Cambio del paradigma laboral, ¿llegó para quedarse?

Juana es psicóloga, hace 5 años por lo menos que se viene resistiendo a trabajar on line, porque “no hay nada como el vínculo interpersonal”. Hoy sus pacientes le dicen que quieren hacer sus sesiones a distancia. Por suerte hace un tiempo su sobrina la “obligó” a comprarse una notebook nueva, aunque todavía no la había usado.

El lunes salió corriendo a preguntarle a su vecino “que sabe de computadoras” cómo hacer para instalar el bendito programa para videollamadas. Atendió de corrido desde su casa a todos sus pacientes programados e incluso a dos pacientes más de lo que hace habitualmente porque tenía disponible el tiempo que le lleva ir y venir hasta su consultorio todos los días. Mañana tiene toda la mañana libre.

Luciana es contadora y el lunes a la mañana por whatsapp se distribuyeron objetivos y plazos para llegar a tiempo con los balances y cierres a fin de mes. Les llevó menos de la mitad de lo que duran históricamente cualquiera de las infinitas reuniones que mantiene con sus compañeros cada semana. Forzosamente, y lo mejor es que sin darse cuenta, habían logrado aquello que parecía imposible: ponerse de acuerdo en los objetivos, la distribución de tareas y trabajar en equipo. Todos están enfocados y pudieron «limpiar» sus trabajos de aquellas tareas que hoy se evidenciaron como innecesarias.

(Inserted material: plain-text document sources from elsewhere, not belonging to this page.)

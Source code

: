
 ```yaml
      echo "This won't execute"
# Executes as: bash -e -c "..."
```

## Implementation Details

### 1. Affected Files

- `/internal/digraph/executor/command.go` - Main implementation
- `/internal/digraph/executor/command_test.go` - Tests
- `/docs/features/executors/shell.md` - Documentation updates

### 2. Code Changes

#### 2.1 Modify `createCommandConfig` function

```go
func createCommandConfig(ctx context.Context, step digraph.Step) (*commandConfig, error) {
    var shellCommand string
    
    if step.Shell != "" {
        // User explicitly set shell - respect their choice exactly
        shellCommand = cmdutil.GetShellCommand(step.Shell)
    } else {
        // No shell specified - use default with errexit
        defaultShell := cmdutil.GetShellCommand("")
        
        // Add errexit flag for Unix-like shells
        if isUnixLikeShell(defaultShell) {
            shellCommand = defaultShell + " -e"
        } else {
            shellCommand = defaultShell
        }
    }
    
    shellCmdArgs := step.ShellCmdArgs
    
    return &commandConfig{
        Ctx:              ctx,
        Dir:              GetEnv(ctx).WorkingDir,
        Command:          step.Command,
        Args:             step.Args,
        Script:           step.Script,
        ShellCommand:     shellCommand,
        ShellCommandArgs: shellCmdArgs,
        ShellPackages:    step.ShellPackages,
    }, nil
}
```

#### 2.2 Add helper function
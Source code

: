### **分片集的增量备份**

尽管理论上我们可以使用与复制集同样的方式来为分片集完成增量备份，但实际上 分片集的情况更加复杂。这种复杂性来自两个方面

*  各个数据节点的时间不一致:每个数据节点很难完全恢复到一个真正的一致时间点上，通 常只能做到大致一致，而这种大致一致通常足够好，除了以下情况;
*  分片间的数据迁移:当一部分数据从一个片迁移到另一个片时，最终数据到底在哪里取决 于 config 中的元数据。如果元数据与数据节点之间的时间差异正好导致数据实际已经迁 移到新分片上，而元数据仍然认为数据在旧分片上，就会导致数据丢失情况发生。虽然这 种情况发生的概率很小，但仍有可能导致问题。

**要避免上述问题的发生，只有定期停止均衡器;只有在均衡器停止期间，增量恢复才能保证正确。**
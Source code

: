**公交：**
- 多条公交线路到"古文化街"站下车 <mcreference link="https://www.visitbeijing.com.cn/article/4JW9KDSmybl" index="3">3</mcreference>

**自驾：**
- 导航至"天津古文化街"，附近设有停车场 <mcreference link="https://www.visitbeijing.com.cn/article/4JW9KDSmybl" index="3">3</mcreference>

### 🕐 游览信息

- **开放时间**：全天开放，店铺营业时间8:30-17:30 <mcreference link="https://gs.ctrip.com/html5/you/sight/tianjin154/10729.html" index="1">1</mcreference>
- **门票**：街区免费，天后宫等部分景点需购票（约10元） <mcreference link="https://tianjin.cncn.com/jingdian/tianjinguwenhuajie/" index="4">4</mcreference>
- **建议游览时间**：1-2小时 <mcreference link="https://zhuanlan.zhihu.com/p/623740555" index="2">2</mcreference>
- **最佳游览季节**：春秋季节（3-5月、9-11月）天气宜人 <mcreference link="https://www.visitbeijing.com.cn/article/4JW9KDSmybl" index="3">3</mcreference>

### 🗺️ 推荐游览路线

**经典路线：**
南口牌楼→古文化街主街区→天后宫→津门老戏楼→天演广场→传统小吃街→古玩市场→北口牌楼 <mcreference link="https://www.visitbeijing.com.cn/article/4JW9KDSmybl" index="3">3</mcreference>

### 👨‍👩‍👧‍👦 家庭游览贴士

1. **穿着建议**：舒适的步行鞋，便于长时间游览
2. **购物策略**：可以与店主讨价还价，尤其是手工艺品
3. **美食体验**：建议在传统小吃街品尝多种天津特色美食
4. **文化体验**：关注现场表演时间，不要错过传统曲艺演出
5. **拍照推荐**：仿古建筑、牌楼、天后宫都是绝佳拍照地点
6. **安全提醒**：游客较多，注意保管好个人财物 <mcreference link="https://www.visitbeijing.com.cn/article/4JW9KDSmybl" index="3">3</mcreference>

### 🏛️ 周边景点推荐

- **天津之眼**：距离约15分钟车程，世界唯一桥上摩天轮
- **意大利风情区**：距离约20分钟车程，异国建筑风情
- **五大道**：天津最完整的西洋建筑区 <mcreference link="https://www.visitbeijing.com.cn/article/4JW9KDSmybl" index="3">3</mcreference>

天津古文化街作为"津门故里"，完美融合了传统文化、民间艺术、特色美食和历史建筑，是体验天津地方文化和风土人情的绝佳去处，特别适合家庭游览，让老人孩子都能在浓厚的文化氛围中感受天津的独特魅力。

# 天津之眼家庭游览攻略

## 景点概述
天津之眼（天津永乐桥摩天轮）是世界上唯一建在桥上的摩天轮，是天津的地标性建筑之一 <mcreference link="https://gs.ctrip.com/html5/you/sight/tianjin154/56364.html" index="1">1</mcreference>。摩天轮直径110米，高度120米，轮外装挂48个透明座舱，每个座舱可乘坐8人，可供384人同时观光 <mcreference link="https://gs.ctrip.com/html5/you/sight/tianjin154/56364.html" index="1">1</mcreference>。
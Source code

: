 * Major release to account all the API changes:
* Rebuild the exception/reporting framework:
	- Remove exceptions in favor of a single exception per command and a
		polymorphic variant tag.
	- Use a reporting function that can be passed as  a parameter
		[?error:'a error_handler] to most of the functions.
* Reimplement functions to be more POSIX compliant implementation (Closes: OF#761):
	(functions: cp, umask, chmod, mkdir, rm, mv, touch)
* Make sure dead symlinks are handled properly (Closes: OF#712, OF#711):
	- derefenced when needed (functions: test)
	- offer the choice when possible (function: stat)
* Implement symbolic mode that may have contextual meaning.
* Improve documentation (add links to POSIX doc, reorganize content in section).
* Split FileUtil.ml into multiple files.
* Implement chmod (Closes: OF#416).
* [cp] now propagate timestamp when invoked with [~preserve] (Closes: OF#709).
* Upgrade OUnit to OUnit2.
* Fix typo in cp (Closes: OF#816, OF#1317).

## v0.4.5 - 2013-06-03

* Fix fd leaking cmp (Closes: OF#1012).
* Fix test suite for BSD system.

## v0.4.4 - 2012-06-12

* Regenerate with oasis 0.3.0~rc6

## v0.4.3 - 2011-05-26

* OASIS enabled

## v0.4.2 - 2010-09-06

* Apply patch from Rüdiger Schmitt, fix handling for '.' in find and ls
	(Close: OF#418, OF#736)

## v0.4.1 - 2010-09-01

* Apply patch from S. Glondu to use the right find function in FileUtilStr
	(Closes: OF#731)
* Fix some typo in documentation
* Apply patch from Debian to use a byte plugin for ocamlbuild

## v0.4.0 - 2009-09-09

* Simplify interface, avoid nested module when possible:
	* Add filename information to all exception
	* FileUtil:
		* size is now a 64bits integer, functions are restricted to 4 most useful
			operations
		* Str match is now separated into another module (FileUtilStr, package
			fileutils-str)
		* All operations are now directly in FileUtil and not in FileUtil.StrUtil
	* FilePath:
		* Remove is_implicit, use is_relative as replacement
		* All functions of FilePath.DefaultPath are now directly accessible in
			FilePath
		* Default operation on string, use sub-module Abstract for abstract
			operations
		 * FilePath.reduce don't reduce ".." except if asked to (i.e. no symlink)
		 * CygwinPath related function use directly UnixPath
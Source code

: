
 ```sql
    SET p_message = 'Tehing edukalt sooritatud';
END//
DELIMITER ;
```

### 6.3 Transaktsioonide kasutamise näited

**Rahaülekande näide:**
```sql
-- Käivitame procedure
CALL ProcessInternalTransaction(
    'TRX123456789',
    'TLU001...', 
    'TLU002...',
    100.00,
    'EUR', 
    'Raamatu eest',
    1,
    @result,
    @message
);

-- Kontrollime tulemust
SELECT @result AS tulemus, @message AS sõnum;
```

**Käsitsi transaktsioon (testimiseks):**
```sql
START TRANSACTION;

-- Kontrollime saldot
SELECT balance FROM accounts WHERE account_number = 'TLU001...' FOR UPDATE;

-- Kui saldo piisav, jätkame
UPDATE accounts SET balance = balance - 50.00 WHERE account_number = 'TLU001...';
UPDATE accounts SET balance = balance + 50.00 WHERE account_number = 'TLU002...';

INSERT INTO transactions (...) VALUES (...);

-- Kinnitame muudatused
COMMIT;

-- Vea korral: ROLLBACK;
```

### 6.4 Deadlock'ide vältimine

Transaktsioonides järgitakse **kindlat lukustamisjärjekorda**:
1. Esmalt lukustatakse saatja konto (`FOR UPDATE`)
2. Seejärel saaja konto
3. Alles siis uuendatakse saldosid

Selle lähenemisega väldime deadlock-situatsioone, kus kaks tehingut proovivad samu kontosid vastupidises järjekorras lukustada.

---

Luis es panadero, el lunes agregó algo de su producción de pan y sobre todo de aquellos que se mantienen “más fresquitos” porque va organizar diferente la distribución, en lugar de todos los días, va a entregar el miércoles y el viernes, para tener menor circulación y tener el tiempo disponible para quedarse al cuidado de sus hijos.

Meli es profe de guitarra, armó como siempre sus clases y llama a sus alumnos por whtasapp en los horarios de costumbre y comparte por ese medio su lección. No tuvo que pedalear en su bici media hora para llegar a la casa de cada alumno.

En 48 horas muchos docentes tuvieron también que acelerar la tan resistida transformación digital del proceso de enseñanza-aprendizaje. En dos días prepararon los contenidos para 10 días de trabajo con sus alumnos.

De pronto, y sin previo aviso, todos tuvimos de alguna u otra forma adaptarnos a la nueva situación. Claro que en estos ejemplos no están representados muchos trabajos, oficios o profesiones que por sus características la tecnología no es la necesaria solución, al menos no como la conocemos hoy.

Somos millones de personas en todo el mundo que simultáneamente estamos adaptando nuestras formas de trabajo. Dudo que seamos conscientes de la situación histórica que estamos viviendo en este cambio de paradigma del trabajo. Muchas cosas que se implementen en estas pocas semanas pasadas y las venideras llegaron para quedarse.

¿Qué se podrá sacar en limpio de toda esta tragedia? ¿Podrá servir a la humanidad el alto costo en vidas de una pandemia para que lleguen las tan añoradas mejoras en la calidad de vida laboral? ¿Lograremos finalmente aprender a ser más eficientes con nuestro tiempo? Al final cabo es todo lo que tenemos, porque la vida no es nada más ni nada menos que eso: tiempo.

La Madre Teresa nos advertía respecto del tiempo que pasamos “ganándonos” la vida en lugar de invertirlo justamente en vivirla.

Es nuestra gran oportunidad de hacer uso de todas nuestras capacidades propiamente humanas como la creatividad y la inteligencia en sus múltiples formas, para adaptarnos y ayudar a otros a adaptarse a nuevas modalidades de trabajo que nos sirvan para integrar y balancear aspectos laborales y personales.

Llegó el día en que el cambio en la forma en que nos relacionamos con nuestro trabajo ya no es utópico, no solo es posible, es sobre todo necesario.